> [Exercise description] Your result should be the lines holding the word "following", copied from the entries below.

Saved data entries
= Beginning of Section =
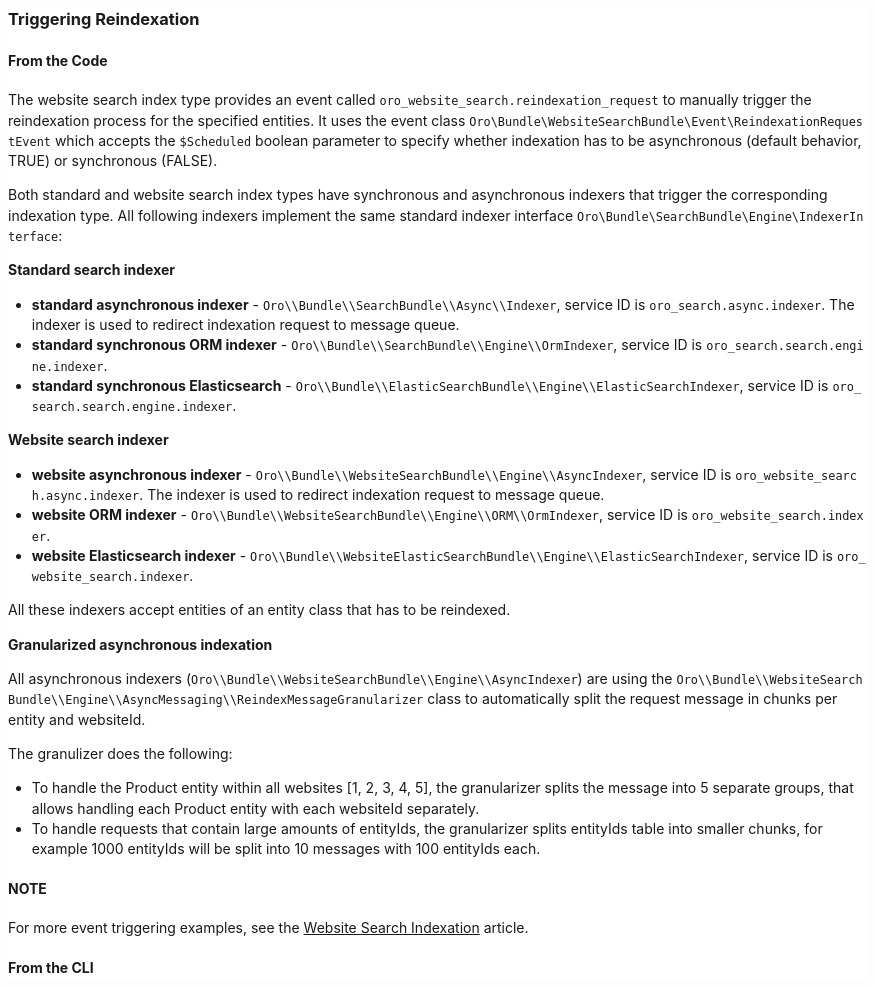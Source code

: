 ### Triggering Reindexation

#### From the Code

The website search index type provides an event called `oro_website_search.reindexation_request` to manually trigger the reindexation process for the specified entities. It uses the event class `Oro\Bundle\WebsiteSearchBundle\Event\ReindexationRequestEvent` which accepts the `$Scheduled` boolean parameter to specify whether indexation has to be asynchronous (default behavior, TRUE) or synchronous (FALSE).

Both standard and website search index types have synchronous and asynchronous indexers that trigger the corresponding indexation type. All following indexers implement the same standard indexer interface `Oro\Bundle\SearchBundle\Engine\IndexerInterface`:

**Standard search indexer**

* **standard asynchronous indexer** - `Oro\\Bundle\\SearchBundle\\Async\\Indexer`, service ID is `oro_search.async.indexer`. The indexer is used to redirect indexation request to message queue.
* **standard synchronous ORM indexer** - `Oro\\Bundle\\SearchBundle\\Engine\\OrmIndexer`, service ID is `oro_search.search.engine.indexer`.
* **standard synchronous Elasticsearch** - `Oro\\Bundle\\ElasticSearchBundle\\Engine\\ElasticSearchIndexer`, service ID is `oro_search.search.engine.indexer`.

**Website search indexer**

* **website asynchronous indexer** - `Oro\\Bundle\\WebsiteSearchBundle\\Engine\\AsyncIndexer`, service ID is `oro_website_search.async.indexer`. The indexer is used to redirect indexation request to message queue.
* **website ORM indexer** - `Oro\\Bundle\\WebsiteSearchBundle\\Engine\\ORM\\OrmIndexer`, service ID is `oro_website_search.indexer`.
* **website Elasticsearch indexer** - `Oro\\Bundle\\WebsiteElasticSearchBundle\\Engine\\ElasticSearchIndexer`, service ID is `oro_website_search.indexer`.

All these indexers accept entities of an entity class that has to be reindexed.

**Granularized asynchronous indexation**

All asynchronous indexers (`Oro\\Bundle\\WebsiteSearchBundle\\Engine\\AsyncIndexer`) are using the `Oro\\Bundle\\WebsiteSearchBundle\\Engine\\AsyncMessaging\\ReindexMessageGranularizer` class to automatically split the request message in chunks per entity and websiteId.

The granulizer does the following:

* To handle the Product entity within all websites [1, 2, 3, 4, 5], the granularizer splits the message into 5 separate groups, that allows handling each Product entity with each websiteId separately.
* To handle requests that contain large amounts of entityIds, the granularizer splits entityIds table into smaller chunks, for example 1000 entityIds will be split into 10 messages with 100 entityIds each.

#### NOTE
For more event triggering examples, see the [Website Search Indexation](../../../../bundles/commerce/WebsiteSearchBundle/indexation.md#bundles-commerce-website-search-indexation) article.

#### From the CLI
= End of Section =
> [Solution to the problem]
Both standard and website search index types have synchronous and asynchronous indexers that trigger the corresponding indexation type. All following indexers implement the same standard indexer interface `Oro\Bundle\SearchBundle\Engine\IndexerInterface`:
The granulizer does the following:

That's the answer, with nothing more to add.